嫌われる意味を知らない者達~異世界で始まった人生の迷い家~

ゼロのカラカラ

三話 能力紙

 あれやこれやとしているうちに大広間に移動させられた一同。そこに現れたのは、大河ドラマ西郷〇んの主人公を連想させるガタイのいい男である。お前新撰組かよ、と言わんばかりの着物と羽織だ。青い羽織は白との境界線で白波を迎えんとしている。

「私はコンゴウ レイジという。この国、荘都の将軍曹である。君たちには今から能力検査をしてもらう。なに、そこまで時間は取らせん」

 一枚の紙を取り出す。それは和紙のように少し薄く太陽によって焼けている。それを取り出したレイジはそれに力を込める。しかし、なんの反応も起きない。

「これは能力紙と言うものでな、能力者がこれに力を込めれば何かしらの変化が出る。例えば、サクラは【水を作り出す】ことが出来る。サクラ、やってみろ」

 はい、と瀟洒に答えたサクラはそれを手に取り祈るように目を瞑る。すると先程まで変化がなかった紙が淡い緑に変化した。

「このように能力の種類に応じてこの紙は色々な色をする。また、活性化していない能力は文字となりヒントまで与えてくれるという便利なものだ。早速試してもらおう」

 文がなっていない気がしたが、些かどうでもよく、魔法陣があるなら魔法で何とか元の世界に帰れないかなと一人妄想する紫苑。

「では、君から」

「俺すか!!!」

 紫苑たちは今横一列でレイジの話を聞いていた。一番左の紫苑は、一番右にいる変態素質を眺める。他の部員、とりわけ田上先生は何が起こるのだろうと眺めている。

 歩く変態素質はレイジから受け取った紙を片手で受け取り、親指と人差し指の力を込める。次第に濃い緑に染まり始め、そこに【穿】という文字が浮かび上がる。

「なるほど…物理系統ですな。しかも【穿】とは…期待するぞ!」

 漢字あるんだ、と感心している紫苑の向こう側で、明日からグヘヘヘと笑っていたロリコンをゴミクズを見る目でながめる部員。

 その次の遠藤先輩(空手やってたらしい)は赤色で「身体系か…」とレイジがボヤく。そこには【固】という文字がある。

 牧原先輩(プリンの約束が…)は完全に緑で、【雷】とあったことから、何も言わずとも分かるだろう。

 田上先生はと言うと、こちらもまた緑。緑系がどうやら多いらしいとレイジが零す。そこには【揺】とあり、何を揺らすのか、全くもってわからない。

 村井梨花はというと、黄色。回復系らしく、若干白がかるので、恐らくは霊力もあるのだとレイジは言った。

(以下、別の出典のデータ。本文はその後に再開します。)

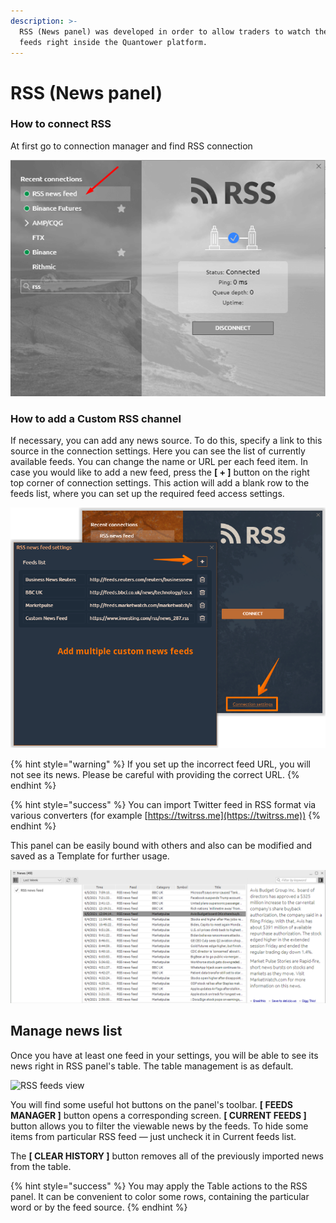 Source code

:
 ```yaml
---
description: >-
  RSS (News panel) was developed in order to allow traders to watch the news
  feeds right inside the Quantower platform.
---
```


# RSS (News panel)

### How to connect RSS

At first go to connection manager and find RSS connection

![](<../.gitbook/assets/image (224).png>)

### How to add a Custom RSS channel

If necessary, you can add any news source. To do this, specify a link to this source in the connection settings. Here you can see the list of currently available feeds. You can change the name or URL per each feed item. In case you would like to add a new feed, press the **\[ + ]** button on the right top corner of connection settings. This action will add a blank row to the feeds list, where you can set up the required feed access settings.

![Add multiple News feeds to RSS connection](<../.gitbook/assets/image (358) (1) (1) (1).png>)

{% hint style="warning" %}
If you set up the incorrect feed URL, you will not see its news. Please be careful with providing the correct URL.
{% endhint %}

{% hint style="success" %}
You can import Twitter feed in RSS format via various converters (for example [https://twitrss.me](https://twitrss.me))
{% endhint %}

This panel can be easily bound with others and also can be modified and saved as a Template for further usage.

![](<../.gitbook/assets/image (226).png>)



## Manage news list

Once you have at least one feed in your settings, you will be able to see its news right in RSS panel's table. The table management is as default.

![RSS feeds view](../.gitbook/assets/rss\_feed.png)

You will find some useful hot buttons on the panel's toolbar. **\[ FEEDS MANAGER ]** button opens a corresponding screen. **\[ CURRENT FEEDS ]** button allows you to filter the viewable news by the feeds. To hide some items from particular RSS feed — just uncheck it in Current feeds list.

The **\[ CLEAR HISTORY ]** button removes all of the previously imported news from the table.

{% hint style="success" %}
You may apply the Table actions to the RSS panel. It can be convenient to color some rows, containing the particular word or by the feed source.
{% endhint %}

 岩永といえば、青白くクエーサーのような色になり、【界】とあり、「結界の類だな」とレイジがネタバレした。それでもはっきりと分かった能力に岩永は嬉しかったらしい。

 最も転生者らしい能力を見せたのはかの大森先輩で、真っ赤に染まった。レイジも驚いており、そこには【剣】とあったことから、早速今夜から特訓らしい。

「はい、最後は君の番だよ」

 レイジが渡す和紙を受け取るも、ずっとそれを眺め続ける紫苑。はっきりいって、ここで英雄生活している暇はないし、早く帰って本を漁りたいし、プリンも食べたい。

 とは言っても何も始まるわけはないので、仕方なく適当に力を入れる。どうやって変色させるのか知らないが、何とかなるだろう。いつものように楽観視する。

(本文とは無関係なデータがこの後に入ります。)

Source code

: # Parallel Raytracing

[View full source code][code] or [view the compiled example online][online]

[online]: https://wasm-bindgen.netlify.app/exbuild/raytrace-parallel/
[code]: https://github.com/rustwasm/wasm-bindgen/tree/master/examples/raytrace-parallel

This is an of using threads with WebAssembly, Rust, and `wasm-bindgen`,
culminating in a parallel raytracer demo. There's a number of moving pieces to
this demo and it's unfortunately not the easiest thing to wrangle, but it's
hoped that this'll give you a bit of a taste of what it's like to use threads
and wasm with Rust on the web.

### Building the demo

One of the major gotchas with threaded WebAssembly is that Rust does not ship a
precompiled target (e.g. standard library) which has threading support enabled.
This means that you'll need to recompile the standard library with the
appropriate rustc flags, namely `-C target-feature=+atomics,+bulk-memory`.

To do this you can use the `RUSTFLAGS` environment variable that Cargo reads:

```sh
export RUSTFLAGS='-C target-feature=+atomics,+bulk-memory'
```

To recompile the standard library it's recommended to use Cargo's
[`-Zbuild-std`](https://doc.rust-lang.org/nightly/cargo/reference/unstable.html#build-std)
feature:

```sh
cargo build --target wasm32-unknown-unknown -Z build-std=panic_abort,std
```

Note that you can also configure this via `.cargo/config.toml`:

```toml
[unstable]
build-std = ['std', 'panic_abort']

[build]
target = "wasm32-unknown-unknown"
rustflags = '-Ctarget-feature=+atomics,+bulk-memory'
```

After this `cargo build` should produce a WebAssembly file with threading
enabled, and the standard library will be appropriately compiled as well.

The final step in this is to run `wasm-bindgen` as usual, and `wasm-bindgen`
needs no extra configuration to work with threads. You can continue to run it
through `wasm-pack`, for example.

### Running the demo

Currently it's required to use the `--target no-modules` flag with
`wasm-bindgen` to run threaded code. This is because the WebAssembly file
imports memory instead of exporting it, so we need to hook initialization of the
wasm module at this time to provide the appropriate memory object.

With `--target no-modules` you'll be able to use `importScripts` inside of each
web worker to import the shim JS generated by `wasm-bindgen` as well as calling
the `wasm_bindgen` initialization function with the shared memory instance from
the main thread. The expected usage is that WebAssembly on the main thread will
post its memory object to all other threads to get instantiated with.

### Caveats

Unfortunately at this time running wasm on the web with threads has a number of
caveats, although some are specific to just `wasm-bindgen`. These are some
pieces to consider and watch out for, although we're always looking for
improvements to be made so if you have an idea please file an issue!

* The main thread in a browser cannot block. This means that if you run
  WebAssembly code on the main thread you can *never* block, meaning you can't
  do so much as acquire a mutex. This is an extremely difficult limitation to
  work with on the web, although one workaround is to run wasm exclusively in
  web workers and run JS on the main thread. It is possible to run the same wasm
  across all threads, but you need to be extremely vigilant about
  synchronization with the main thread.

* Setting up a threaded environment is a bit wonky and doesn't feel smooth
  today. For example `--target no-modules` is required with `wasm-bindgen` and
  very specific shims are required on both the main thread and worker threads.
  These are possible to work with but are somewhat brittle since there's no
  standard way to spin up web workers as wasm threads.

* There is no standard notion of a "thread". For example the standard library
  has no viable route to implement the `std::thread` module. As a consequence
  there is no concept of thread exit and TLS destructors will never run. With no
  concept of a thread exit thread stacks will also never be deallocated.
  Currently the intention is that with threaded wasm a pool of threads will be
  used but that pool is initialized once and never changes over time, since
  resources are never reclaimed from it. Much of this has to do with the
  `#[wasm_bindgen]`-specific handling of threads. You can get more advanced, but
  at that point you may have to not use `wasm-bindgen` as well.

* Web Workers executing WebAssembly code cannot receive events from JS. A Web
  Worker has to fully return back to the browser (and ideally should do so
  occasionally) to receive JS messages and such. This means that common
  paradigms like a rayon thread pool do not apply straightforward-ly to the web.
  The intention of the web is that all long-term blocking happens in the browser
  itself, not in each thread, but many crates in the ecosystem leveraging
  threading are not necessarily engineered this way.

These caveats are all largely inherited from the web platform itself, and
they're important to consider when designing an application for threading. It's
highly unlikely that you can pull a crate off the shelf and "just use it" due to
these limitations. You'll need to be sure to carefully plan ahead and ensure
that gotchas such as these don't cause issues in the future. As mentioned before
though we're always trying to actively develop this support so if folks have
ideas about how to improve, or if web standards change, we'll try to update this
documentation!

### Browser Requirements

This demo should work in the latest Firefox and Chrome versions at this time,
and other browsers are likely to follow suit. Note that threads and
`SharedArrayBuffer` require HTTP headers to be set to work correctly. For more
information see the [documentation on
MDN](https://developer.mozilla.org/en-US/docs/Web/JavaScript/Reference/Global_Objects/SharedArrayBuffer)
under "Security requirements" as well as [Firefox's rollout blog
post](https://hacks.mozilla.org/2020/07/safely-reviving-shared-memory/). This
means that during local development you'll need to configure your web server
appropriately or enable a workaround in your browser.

 すると和紙が紫苑の指を中心にじわじわと染まりつつある。紫苑はここには本は無いのだろうか、と別のことを考えておりそれを気にすることは無い。

「…む?」

 レイジの声で反応した紫苑は紙を見る。それはまるで丸焦げになったかのようにどす黒かった。和紙が端の方からパラパラと音を立てる。レイジに渡そうとしたらバラッと言って地面に散乱していった。

「……これは……珍しい」

「何が?」

「…本来灰になるというのは、能力の発現前という理由がある。今までの転生者は能力がほぼ発現したのであろうが……お前のそれは『黒』だ。身体系、精神系、霊力系、回復系、物理系を組み合わせた能力ということだ。まだ断定はできんがな」

 めんどくさい。初めにそう思った。が、混合である以上、逆に利用してこの世界から脱却できるのでは。その期待に胸を膨らませる。傍から見れば、特別感を出されて興奮する厨二病。